In the period up to the First World War, the Union created a committee on social work, organized a number of conferences and published the quarterly journal Union des Femmes de Wallonie. During the war, it continued to function but activities were limited to the Liège area. After the end of hostilities, the Union modified its statutes and extended its field of interest, now bent on "defending French culture, supporting intellectual and artistic education for women, keeping abreast of developments of the Walloon movement, and exerting all means possible to perpetuate the memory of the horrors committed by the enemy during the war".

In the early 1920s, after women were permitted to vote in municipal elections, all the political parties encouraged them to participate.

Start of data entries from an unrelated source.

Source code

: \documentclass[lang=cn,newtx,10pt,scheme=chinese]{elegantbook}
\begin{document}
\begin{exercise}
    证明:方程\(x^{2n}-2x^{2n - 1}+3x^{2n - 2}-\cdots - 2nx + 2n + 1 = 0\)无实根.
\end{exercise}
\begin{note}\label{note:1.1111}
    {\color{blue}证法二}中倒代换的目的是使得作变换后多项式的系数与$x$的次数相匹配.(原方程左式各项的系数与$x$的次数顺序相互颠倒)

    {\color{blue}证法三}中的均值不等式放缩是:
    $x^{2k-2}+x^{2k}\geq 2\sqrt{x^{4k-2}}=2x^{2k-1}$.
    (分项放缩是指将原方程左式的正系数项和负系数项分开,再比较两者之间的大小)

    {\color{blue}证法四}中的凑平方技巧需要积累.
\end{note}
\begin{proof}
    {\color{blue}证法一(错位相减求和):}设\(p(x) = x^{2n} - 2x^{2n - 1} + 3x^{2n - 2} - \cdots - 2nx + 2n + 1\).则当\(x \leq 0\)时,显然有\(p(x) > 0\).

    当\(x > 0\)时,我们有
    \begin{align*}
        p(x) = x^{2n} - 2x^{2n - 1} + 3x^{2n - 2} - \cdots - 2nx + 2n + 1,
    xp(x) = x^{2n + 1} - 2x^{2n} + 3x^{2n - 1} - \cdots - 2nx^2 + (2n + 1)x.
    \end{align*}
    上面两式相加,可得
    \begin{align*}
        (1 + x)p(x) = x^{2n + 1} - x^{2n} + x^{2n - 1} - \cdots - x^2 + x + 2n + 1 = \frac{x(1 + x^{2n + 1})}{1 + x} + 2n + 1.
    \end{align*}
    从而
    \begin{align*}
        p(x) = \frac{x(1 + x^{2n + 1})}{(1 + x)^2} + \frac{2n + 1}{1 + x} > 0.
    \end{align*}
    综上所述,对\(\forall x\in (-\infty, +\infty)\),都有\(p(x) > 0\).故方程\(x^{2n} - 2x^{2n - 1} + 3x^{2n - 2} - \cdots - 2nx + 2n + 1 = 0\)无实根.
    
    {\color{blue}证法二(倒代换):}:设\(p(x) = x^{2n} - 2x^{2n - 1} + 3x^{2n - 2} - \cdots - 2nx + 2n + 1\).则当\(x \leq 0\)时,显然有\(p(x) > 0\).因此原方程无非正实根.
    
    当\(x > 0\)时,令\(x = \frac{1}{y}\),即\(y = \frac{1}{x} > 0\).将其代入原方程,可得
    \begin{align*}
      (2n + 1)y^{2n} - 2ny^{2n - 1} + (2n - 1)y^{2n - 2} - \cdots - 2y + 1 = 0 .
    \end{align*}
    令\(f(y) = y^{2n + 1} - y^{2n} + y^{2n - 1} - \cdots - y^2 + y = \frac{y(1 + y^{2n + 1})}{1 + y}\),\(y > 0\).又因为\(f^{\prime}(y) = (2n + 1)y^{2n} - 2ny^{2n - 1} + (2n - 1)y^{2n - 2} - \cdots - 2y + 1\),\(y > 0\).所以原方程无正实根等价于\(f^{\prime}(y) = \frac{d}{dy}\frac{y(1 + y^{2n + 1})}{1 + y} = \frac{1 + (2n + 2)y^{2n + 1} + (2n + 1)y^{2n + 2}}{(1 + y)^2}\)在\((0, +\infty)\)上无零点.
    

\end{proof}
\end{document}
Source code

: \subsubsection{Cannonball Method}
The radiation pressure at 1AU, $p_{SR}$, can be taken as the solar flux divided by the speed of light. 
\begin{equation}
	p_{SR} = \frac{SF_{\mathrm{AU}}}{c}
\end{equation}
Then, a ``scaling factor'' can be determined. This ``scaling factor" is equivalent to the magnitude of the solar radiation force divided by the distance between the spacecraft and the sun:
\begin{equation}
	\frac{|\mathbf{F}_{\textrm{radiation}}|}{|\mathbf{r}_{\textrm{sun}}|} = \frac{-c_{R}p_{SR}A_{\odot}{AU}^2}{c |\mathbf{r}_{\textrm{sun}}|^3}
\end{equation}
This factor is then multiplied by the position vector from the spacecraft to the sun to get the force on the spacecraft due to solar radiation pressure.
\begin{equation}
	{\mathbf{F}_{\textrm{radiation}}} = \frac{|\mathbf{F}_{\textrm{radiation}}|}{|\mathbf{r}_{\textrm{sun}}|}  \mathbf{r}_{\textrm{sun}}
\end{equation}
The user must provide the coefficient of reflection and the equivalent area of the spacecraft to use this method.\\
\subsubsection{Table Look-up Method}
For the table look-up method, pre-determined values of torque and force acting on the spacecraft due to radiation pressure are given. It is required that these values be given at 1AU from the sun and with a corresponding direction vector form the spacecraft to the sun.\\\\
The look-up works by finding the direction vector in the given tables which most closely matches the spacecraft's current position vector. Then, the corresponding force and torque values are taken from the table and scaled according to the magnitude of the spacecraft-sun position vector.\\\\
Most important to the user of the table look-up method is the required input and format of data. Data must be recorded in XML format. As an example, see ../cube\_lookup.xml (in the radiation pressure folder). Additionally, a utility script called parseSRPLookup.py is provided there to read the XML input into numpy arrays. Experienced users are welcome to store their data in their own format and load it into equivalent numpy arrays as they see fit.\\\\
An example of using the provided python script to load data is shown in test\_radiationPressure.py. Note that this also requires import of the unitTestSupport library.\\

While they were not yet allowed to vote in provincial or national elections, political posters nevertheless called on them to influence how their husbands voted. The Union continued to encourage women to enter the workforce, even in the face of increases in male unemployment, as can be seen in an article in 1926 in La Femme wallonne by Marie Delcourt. By 1934, the economic crisis has caused even more severe levels of unemployment. This prompted the Catholic senator Georges-Ceslas Rutten, to make a proposal limiting women's work in factories, workshops, construction sites and offices. Once again, Delcourt reacted publishing an article titles Le chômage et le travail des femmes, arguing that employers who were deputies sought to fire women as that would encourage men to vote for them. The only remedy was to give women the vote.

The Union faced difficulties in the late 1930s but was revived after the end of the Second World War by Marguerite Delchef. It continued to exist until 1955.